Benjamin L. Hooks Institute for Social Change
University of Memphis
April 2007
35 pages

Kim M. Williams, Associate Professor of Public Policy
Harvard University

Throughout the 1990s a handful of advocates argued to stunning if partial success that it was both inaccurate and an affront to force multiracial Americans into monoracial categories. They called for the addition of a multiracial designator on the U.S. Census to bolster the self-esteem of multiracial children; furthermore, they maintained that the recognition of racial mixture could help defuse American racial polarization. Fearing the potential dilution of minority numbers and political power, ironically, civil rights groups emerged as the staunchest opponents of the multiracial category effort.
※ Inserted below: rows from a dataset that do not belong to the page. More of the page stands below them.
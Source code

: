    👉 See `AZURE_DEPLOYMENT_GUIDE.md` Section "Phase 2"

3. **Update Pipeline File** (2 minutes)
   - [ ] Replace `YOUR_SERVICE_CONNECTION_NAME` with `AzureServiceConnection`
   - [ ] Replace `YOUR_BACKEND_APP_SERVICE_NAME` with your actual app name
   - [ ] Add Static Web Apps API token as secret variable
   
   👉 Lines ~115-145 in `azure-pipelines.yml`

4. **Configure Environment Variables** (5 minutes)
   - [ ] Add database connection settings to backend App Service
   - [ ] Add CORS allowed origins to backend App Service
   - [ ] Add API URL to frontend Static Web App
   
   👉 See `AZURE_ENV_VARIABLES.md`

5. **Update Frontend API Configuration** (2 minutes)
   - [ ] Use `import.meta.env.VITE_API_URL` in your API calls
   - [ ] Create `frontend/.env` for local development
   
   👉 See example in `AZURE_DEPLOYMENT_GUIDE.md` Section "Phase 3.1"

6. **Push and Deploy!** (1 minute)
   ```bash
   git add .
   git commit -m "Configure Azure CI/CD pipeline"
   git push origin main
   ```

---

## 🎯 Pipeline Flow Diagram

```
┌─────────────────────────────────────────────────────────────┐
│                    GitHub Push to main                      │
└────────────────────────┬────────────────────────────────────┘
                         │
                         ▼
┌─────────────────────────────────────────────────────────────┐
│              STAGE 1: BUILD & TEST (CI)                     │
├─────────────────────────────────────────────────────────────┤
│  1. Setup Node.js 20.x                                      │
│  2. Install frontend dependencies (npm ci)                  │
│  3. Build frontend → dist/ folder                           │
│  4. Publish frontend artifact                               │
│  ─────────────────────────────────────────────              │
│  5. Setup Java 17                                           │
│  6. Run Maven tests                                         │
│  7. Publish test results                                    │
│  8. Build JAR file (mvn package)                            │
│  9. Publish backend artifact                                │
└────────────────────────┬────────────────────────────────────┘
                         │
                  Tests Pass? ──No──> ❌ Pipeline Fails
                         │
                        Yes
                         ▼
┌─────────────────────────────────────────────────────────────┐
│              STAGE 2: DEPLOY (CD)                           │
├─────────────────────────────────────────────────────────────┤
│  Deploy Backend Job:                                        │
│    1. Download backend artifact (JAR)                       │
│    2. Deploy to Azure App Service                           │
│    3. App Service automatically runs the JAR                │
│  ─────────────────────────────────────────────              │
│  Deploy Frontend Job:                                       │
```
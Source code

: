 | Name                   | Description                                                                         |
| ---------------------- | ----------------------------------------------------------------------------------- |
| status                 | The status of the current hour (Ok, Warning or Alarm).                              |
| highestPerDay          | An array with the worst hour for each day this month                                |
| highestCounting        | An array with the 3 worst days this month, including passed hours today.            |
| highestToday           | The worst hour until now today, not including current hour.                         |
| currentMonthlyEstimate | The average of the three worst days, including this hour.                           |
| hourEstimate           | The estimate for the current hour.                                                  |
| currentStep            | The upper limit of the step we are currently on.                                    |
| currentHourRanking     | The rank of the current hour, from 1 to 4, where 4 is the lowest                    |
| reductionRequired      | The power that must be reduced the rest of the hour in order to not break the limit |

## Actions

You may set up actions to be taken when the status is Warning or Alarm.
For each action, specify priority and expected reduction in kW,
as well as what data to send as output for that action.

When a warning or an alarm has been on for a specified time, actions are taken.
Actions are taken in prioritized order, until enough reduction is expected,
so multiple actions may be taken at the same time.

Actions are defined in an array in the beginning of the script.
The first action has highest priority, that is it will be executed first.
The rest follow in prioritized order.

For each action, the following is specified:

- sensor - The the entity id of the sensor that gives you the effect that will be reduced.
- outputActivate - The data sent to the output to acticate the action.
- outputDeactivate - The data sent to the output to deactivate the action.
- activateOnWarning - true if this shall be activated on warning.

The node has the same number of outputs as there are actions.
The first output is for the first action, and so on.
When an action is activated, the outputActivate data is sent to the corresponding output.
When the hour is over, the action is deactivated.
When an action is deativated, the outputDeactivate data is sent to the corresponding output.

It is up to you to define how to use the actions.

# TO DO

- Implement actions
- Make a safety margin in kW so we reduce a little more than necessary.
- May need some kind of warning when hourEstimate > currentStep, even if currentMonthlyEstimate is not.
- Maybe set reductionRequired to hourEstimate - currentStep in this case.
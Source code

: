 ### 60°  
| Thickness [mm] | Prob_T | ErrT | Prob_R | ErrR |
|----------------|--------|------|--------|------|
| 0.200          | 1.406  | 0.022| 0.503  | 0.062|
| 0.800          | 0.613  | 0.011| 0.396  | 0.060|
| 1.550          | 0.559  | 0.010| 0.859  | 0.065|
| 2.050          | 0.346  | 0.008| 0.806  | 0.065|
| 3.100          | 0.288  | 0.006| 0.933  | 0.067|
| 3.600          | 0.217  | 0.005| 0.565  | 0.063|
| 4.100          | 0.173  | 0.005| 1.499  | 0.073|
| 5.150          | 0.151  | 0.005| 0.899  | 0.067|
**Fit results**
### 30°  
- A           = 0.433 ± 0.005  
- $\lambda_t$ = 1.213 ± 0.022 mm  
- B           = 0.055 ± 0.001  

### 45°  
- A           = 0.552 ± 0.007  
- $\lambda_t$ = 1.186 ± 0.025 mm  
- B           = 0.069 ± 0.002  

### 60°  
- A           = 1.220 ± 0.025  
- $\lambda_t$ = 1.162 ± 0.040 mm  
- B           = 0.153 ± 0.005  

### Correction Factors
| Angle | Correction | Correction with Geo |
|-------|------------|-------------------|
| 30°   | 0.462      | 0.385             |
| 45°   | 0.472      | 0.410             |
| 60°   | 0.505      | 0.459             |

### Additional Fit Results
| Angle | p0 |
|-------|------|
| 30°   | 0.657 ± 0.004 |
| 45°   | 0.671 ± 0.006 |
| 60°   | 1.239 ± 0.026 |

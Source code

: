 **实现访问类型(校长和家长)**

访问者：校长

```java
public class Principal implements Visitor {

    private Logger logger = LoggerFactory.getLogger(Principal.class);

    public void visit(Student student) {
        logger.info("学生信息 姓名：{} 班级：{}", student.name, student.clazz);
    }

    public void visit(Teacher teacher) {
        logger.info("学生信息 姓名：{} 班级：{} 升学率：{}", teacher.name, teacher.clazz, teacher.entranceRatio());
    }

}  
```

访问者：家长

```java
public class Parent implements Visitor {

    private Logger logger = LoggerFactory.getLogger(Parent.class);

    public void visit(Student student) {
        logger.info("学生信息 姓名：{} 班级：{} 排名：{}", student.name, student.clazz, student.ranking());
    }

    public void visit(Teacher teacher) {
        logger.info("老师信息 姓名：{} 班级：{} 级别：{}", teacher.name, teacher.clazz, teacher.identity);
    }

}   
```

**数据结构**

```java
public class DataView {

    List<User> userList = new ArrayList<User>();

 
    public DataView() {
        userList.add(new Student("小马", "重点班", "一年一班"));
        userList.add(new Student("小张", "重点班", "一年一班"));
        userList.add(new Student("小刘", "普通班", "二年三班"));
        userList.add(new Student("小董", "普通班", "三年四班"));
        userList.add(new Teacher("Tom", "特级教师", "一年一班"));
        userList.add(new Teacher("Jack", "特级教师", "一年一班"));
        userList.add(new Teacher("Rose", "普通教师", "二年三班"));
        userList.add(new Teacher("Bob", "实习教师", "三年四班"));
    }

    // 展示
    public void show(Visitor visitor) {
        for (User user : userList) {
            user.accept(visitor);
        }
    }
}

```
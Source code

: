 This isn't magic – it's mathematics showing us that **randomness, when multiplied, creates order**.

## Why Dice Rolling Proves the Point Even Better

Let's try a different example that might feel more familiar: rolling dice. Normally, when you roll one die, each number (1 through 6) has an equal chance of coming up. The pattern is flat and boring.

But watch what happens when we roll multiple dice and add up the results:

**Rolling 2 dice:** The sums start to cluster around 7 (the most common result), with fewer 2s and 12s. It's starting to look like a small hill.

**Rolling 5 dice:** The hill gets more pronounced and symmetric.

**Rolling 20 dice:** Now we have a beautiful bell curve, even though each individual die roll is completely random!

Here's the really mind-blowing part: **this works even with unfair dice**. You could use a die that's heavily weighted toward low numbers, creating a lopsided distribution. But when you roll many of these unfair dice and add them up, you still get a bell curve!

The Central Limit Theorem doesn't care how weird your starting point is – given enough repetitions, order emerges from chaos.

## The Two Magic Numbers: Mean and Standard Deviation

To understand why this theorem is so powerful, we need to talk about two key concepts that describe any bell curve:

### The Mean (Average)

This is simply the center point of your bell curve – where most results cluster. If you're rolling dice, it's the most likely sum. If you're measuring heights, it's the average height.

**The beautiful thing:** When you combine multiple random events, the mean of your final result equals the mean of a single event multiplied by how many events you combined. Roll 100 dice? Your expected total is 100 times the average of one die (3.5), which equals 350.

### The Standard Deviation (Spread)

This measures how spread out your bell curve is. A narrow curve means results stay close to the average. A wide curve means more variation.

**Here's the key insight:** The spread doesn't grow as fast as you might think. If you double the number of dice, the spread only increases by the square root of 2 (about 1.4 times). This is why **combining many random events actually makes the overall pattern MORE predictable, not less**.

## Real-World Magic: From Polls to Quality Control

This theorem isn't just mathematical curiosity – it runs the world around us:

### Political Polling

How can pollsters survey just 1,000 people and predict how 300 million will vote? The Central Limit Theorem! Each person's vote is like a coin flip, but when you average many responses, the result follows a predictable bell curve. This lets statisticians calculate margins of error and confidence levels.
Nevertheless, from 1992 to 1998, six states passed legislation to add a multiracial category on state forms. Further, in 1997 the Office of Management and Budget (OMB) announced an unprecedented “mark one or more” (MOOM) decision, which did not add a multiracial category to the census, but nevertheless, allowed Americans to identify officially with as many racial groups as they saw fit. Although in some ways its immediate impact might seem negligible, I argue in in Race Counts: American Multiracialism & Post-Civil Rights Politics [Mark One or More: Civil Rights in Multiracial America] (The University of Michigan Press, Forthcoming) that MOOM will eventually reach deeply into the nation’s civil rights agenda. Ultimately this recent restructuring of the American racial classification system, in tandem with coexisting trends, could push the nation to rethink the logic of civil rights enforcement.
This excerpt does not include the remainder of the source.